La Cour d’appel a accueilli la requête pour permission d’en appeler du jugement de la Cour supérieure. C’est donc une affaire intéressante à suivre…

Voici un aperçu de quelques une des décisions qui ont été rendues sur la question.


La politique amendée relative à la consommation d'alcool ainsi qu'à l'usage de drogues et de médicaments rédigée par l'arbitre concilie l'atteinte aux droits fondamentaux des salariés et l'obligation de l'employeur de protéger ses employés ainsi que les usagers de la route.

DÉCISION : L'arbitre a reconnu que l'employeur n'avait présenté aucune preuve directe d'un problème de consommation de drogue et d'alcool dans son usine ou d'un lien entre une telle consommation et un degré élevé d'accidents du travail. Cependant, il pouvait conclure à un problème de consommation et à son lien avec le grand nombre d'accidents sur la base de présomptions graves, précises et concordantes découlant de la preuve. Il a eu raison de reconnaître l'existence d'un lien rationnel entre l'emploi de tests de dépistage et l'objectif de réduire les risques d'accidents du travail. Par ailleurs, les tests qu'il a mis de l'avant — pouvant être imposés à la suite d'un accident du travail ou dans le cas de postes à risque élevé — s'inscrivent dans une gamme de mesures raisonnables. Ils sont bien définis et applicables dans des circonstances précises. Ils ne sont pas disproportionnés eu égard à l'objectif visé. L'arbitre a correctement décrit le test du « balancing of interest » énoncé par la Cour suprême dans Colombie-Britannique (Public Service Employee Relations Commission) c. BCGSEU (C.S. Can., 1999-09-09), SOQUIJ AZ-50067256, J.E. 99-1807, D.T.E. 99T-868, [1999] 3 R.C.S. 3. Son modèle de politique amendée concilie l'atteinte aux droits fondamentaux des salariés et l'obligation de l'employeur de protéger ses employés, individuellement et collectivement, ainsi que les usagers de la route. En ce qui trait à l'argument subsidiaire du syndicat, les conclusions de fait de l'arbitre sont correctes, basées sur un examen minutieux de la preuve et bien étayées. Il explique les raisons pour lesquelles il opte pour une conclusion plutôt que pour une autre. Il n'a pas commis d'erreur manifestement déraisonnable.

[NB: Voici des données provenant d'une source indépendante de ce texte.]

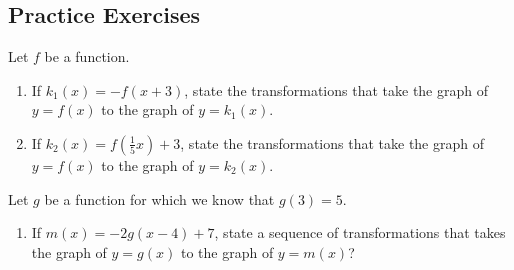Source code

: 




\newpage


\subsection*{Practice Exercises} \label{practice-functions-transformations}

\begin{myPractice}
Let $f$ be a function.
\begin{enumerate}

\item If $k_1(x) = - f(x+3)$, state the transformations that take the graph of $y=f(x)$ to the graph of $y=k_1(x)$.
\vfill


\item If $k_2(x) =  f(\frac{1}{5}x)+3$, state the transformations that take the graph of $y=f(x)$ to the graph of $y=k_2(x)$.
\vfill
\end{enumerate}
\end{myPractice}

\begin{myPractice}
Let $g$ be a function for which we know that $g(3)=5$.
\begin{enumerate}
\item If $m(x) = -2g(x-4)+7$, state a sequence of transformations that takes the graph of $y=g(x)$ to the graph of $y=m(x)$?
\vfill
\vfill

\vfill

\end{enumerate}
\end{myPractice}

*Section locale 143 du Syndicat canadien des communications, de l'énergie et du papier c. Tremblay, SOQUIJ AZ- 50369152


Le congédiement imposé à un représentant pour avoir obtenu un résultat positif à un test de dépistage de drogue (cocaïne) est annulé et sa réintégration est ordonnée.

DÉCISION : L'employeur allègue avoir exigé l'abstinence totale du plaignant afin de protéger l'image de l'entreprise. Or, la preuve a démontré que ce dernier avait consommé de la cocaïne à la suite d'une activité organisée pour sa clientèle, mais non durant l'activité ni au même endroit où l'activité a eu lieu. De plus, il n'a pas été démontré en quoi la consommation de cocaïne avait eu un effet préjudiciable sur sa prestation de travail. La consommation de drogue, même illicite, à l'extérieur du travail ne fonde pas à elle seule à sanctionner un salarié s'il n'y pas d'effet préjudiciable pour l'employeur, compte tenu de la garantie au respect de la vie privée prévue à l'article 5 de la Charte des droits et libertés de la personne. La crainte de l'employeur, sans autre preuve supplémentaire, est un motif insuffisant pour congédier le plaignant.

Garceau et Sico inc., SOQUIJ AZ-50353170


Le test de dépistage de drogues auquel le plaignant a dû se soumettre était illégal, de sorte que le congédiement imposé à la suite d'un résultat positif est annulé.

Le plaignant est toxicomane. Il a été congédié après avoir échoué à un test de dépistage de drogues. L'employeur lui reproche de ne pas avoir respecté l'entente de réintégration conditionnelle prévoyant qu’il sera congédié s'il ne respecte pas ses engagements. Elle précise également que l'employeur pourra lui demander de se soumettre à un test de dépistage de drogues lorsqu'il aura des motifs raisonnables ou probables de croire que le plaignant travaille sous l'effet de telles substances. L'employeur explique qu'il a procédé au test en question lors du retour de vacances du plaignant après qu'il eut appris que ce dernier vendait de la drogue à l'usine. Le plaignant a reconnu avoir partagé une cigarette de marijuana avec son amie durant ses vacances. Il ajoute qu'il n'a pas travaillé sous l'influence de cette drogue ni d'aucune autre substance.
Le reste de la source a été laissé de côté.